Gabon splits utility giant SEEG into two new companies

The era of the SEEG has come to a definitive close. Gabon’s government has officially dissolved the Société d’énergie et d’eau du Gabon, the long-standing public water and electricity provider that operated for over four decades. In its place, two specialized entities will be established, each focusing on a distinct utility sector. This landmark decision, ratified during a recent cabinet meeting in Libreville, concludes months of speculation surrounding the future of an operator plagued by technical and financial woes.

End of an era for Gabon’s public utility sector

Once managed by the French group Veolia until its withdrawal in 2018, SEEG was later placed under state control. However, the company never recovered from persistent challenges, including frequent water shortages and power outages across major urban centers. Cities like Libreville, Port-Gentil, and Franceville have repeatedly faced blackouts, sparking widespread frustration among residents and businesses alike. Following the 2023 transition of power—a pivotal moment that saw the departure of Ali Bongo—the reform of the utility sector was prioritized in the national development agenda.

The government’s assessment of SEEG’s failures has been blunt. Outdated infrastructure, chronic underinvestment, opaque management, and overlapping responsibilities between production, transmission, and distribution have crippled the organization. By splitting its operations, authorities aim to streamline governance, assign clear accountability, and attract specialized investors capable of injecting capital into each segment.

Dedicated entities to revitalize Gabon’s utilities

The restructuring will result in one company dedicated to electricity and another to potable water. This model, already adopted by neighboring countries in the region, aligns with the distinct economic and operational demands of each sector. Electricity distribution hinges on large-scale generation, high-voltage networks, and energy diversification, while water management requires localized solutions, sanitation protocols, and rural infrastructure development.

The new framework is also expected to ease the arrival of targeted technical and financial partners. International lenders like the African Development Bank and the World Bank have long insisted on structural clarity before committing to long-term funding. The International Finance Corporation (IFC) has already expressed interest in sector-specific projects, pending legal reforms.

Transition challenges loom large

Implementing this reform will not be without hurdles. The fate of SEEG’s 2,000 employees looms as a critical issue, alongside the assumption of accumulated liabilities and uninterrupted billing for consumers.
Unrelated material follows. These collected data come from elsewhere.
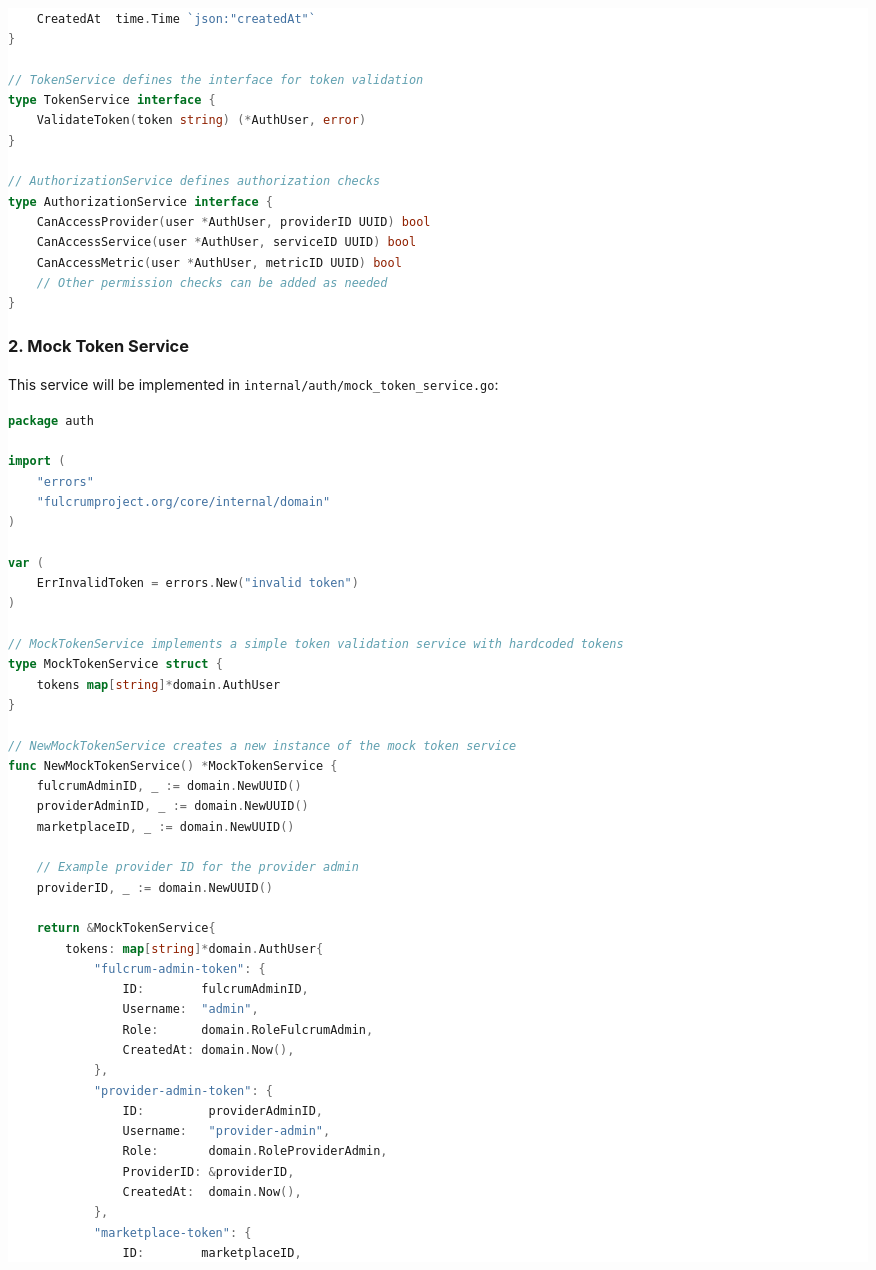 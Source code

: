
 ```go
	CreatedAt  time.Time `json:"createdAt"`
}

// TokenService defines the interface for token validation
type TokenService interface {
	ValidateToken(token string) (*AuthUser, error)
}

// AuthorizationService defines authorization checks
type AuthorizationService interface {
	CanAccessProvider(user *AuthUser, providerID UUID) bool
	CanAccessService(user *AuthUser, serviceID UUID) bool
	CanAccessMetric(user *AuthUser, metricID UUID) bool
	// Other permission checks can be added as needed
}
```

### 2. Mock Token Service

This service will be implemented in `internal/auth/mock_token_service.go`:

```go
package auth

import (
	"errors"
	"fulcrumproject.org/core/internal/domain"
)

var (
	ErrInvalidToken = errors.New("invalid token")
)

// MockTokenService implements a simple token validation service with hardcoded tokens
type MockTokenService struct {
	tokens map[string]*domain.AuthUser
}

// NewMockTokenService creates a new instance of the mock token service
func NewMockTokenService() *MockTokenService {
	fulcrumAdminID, _ := domain.NewUUID()
	providerAdminID, _ := domain.NewUUID()
	marketplaceID, _ := domain.NewUUID()
	
	// Example provider ID for the provider admin
	providerID, _ := domain.NewUUID()

	return &MockTokenService{
		tokens: map[string]*domain.AuthUser{
			"fulcrum-admin-token": {
				ID:        fulcrumAdminID,
				Username:  "admin",
				Role:      domain.RoleFulcrumAdmin,
				CreatedAt: domain.Now(),
			},
			"provider-admin-token": {
				ID:         providerAdminID,
				Username:   "provider-admin",
				Role:       domain.RoleProviderAdmin,
				ProviderID: &providerID,
				CreatedAt:  domain.Now(),
			},
			"marketplace-token": {
				ID:        marketplaceID,
``` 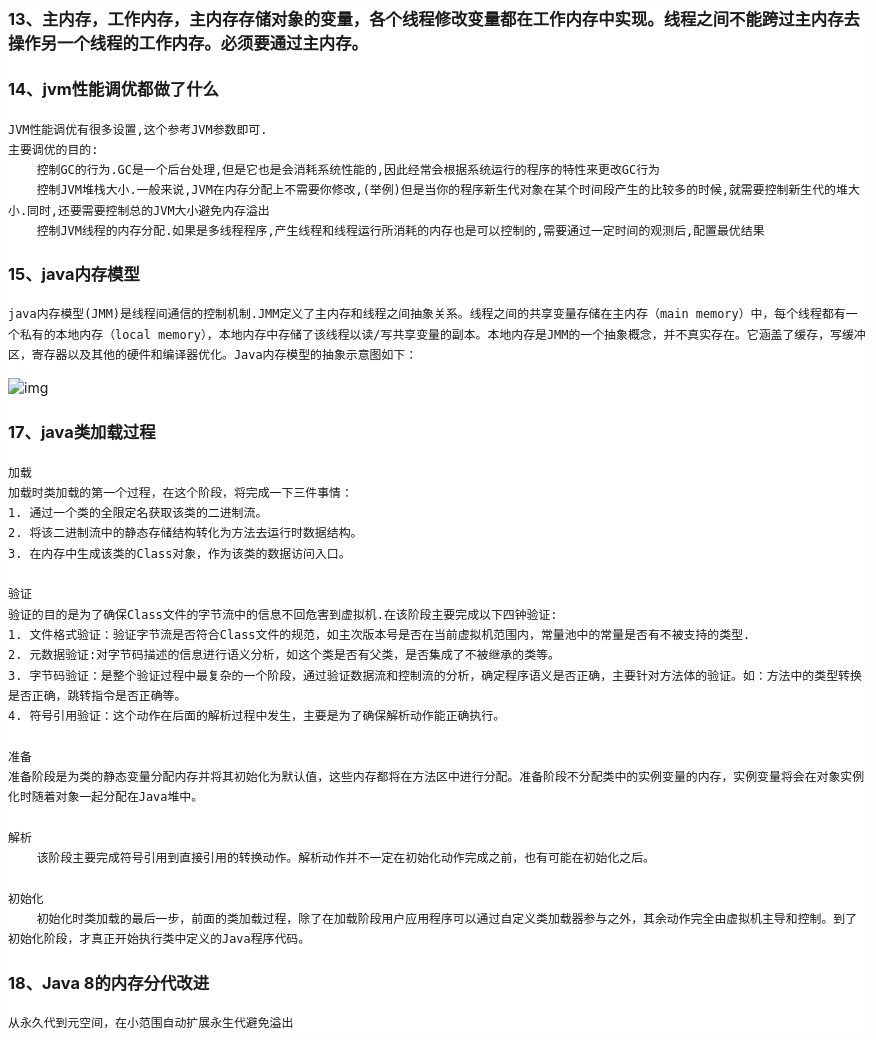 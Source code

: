 ### 13、主内存，工作内存，主内存存储对象的变量，各个线程修改变量都在工作内存中实现。线程之间不能跨过主内存去操作另一个线程的工作内存。必须要通过主内存。

### 14、jvm性能调优都做了什么

   ```
   JVM性能调优有很多设置,这个参考JVM参数即可.
   主要调优的目的:
       控制GC的行为.GC是一个后台处理,但是它也是会消耗系统性能的,因此经常会根据系统运行的程序的特性来更改GC行为
       控制JVM堆栈大小.一般来说,JVM在内存分配上不需要你修改,(举例)但是当你的程序新生代对象在某个时间段产生的比较多的时候,就需要控制新生代的堆大小.同时,还要需要控制总的JVM大小避免内存溢出
       控制JVM线程的内存分配.如果是多线程程序,产生线程和线程运行所消耗的内存也是可以控制的,需要通过一定时间的观测后,配置最优结果
   ```

### 15、java内存模型

```
java内存模型(JMM)是线程间通信的控制机制.JMM定义了主内存和线程之间抽象关系。线程之间的共享变量存储在主内存（main memory）中，每个线程都有一个私有的本地内存（local memory），本地内存中存储了该线程以读/写共享变量的副本。本地内存是JMM的一个抽象概念，并不真实存在。它涵盖了缓存，写缓冲区，寄存器以及其他的硬件和编译器优化。Java内存模型的抽象示意图如下：
```

![img](http://cdn2.infoqstatic.com/statics_s1_20151006-0049u2/resource/articles/java-memory-model-1/zh/resources/11.png)

### 17、java类加载过程

```
加载
加载时类加载的第一个过程，在这个阶段，将完成一下三件事情：
1. 通过一个类的全限定名获取该类的二进制流。
2. 将该二进制流中的静态存储结构转化为方法去运行时数据结构。
3. 在内存中生成该类的Class对象，作为该类的数据访问入口。

验证
验证的目的是为了确保Class文件的字节流中的信息不回危害到虚拟机.在该阶段主要完成以下四钟验证:
1. 文件格式验证：验证字节流是否符合Class文件的规范，如主次版本号是否在当前虚拟机范围内，常量池中的常量是否有不被支持的类型.
2. 元数据验证:对字节码描述的信息进行语义分析，如这个类是否有父类，是否集成了不被继承的类等。
3. 字节码验证：是整个验证过程中最复杂的一个阶段，通过验证数据流和控制流的分析，确定程序语义是否正确，主要针对方法体的验证。如：方法中的类型转换是否正确，跳转指令是否正确等。
4. 符号引用验证：这个动作在后面的解析过程中发生，主要是为了确保解析动作能正确执行。

准备
准备阶段是为类的静态变量分配内存并将其初始化为默认值，这些内存都将在方法区中进行分配。准备阶段不分配类中的实例变量的内存，实例变量将会在对象实例化时随着对象一起分配在Java堆中。

解析
    该阶段主要完成符号引用到直接引用的转换动作。解析动作并不一定在初始化动作完成之前，也有可能在初始化之后。

初始化
    初始化时类加载的最后一步，前面的类加载过程，除了在加载阶段用户应用程序可以通过自定义类加载器参与之外，其余动作完全由虚拟机主导和控制。到了初始化阶段，才真正开始执行类中定义的Java程序代码。
```
### 18、Java 8的内存分代改进

```
从永久代到元空间，在小范围自动扩展永生代避免溢出
```
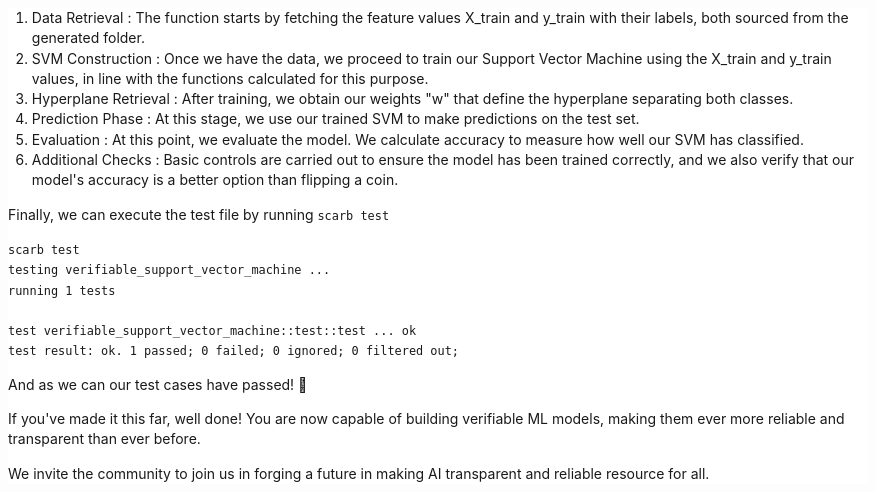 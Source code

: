1. Data Retrieval : The function starts by fetching the feature values X\_train and y\_train with their labels, both sourced from the generated folder.
2. SVM Construction : Once we have the data, we proceed to train our Support Vector Machine using the X\_train and y\_train values, in line with the functions calculated for this purpose.
3. Hyperplane Retrieval : After training, we obtain our weights "w" that define the hyperplane separating both classes.
4. Prediction Phase : At this stage, we use our trained SVM to make predictions on the test set.
5. Evaluation : At this point, we evaluate the model. We calculate accuracy to measure how well our SVM has classified.
6. Additional Checks : Basic controls are carried out to ensure the model has been trained correctly, and we also verify that our model's accuracy is a better option than flipping a coin.

Finally, we can execute the test file by running `scarb test`

```shell
scarb test
testing verifiable_support_vector_machine ...
running 1 tests

test verifiable_support_vector_machine::test::test ... ok
test result: ok. 1 passed; 0 failed; 0 ignored; 0 filtered out;
```

And as we can our test cases have passed! 👏

If you've made it this far, well done! You are now capable of building verifiable ML models, making them ever more reliable and transparent than ever before.

We invite the community to join us in forging a future in making AI transparent and reliable resource for all.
Authorities must also define concession boundaries, pricing mechanisms, and the role of the future regulatory authority. Labor unions have already demanded assurances on job security and the preservation of social benefits.

Strategically, the reform aligns with Gabon’s broader push for economic sovereignty under transitional leader Brice Clotaire Oligui Nguema. The nation seeks to regain control of its strategic assets while ensuring reliable access to essential services. Gabon’s untapped hydroelectric potential—bolstered by projects like Grand Poubara and Kinguélé Aval dams—remains a key asset, though its full potential hinges on operational efficiency and demand-driven investments.

While a detailed implementation timeline has not been disclosed, the government has signaled a phased rollout over the coming months. Success will hinge on robust governance and the ability to mobilize capital for critical infrastructure upgrades. The decision was formally approved by the cabinet, marking a decisive step toward reshaping Gabon’s utility landscape.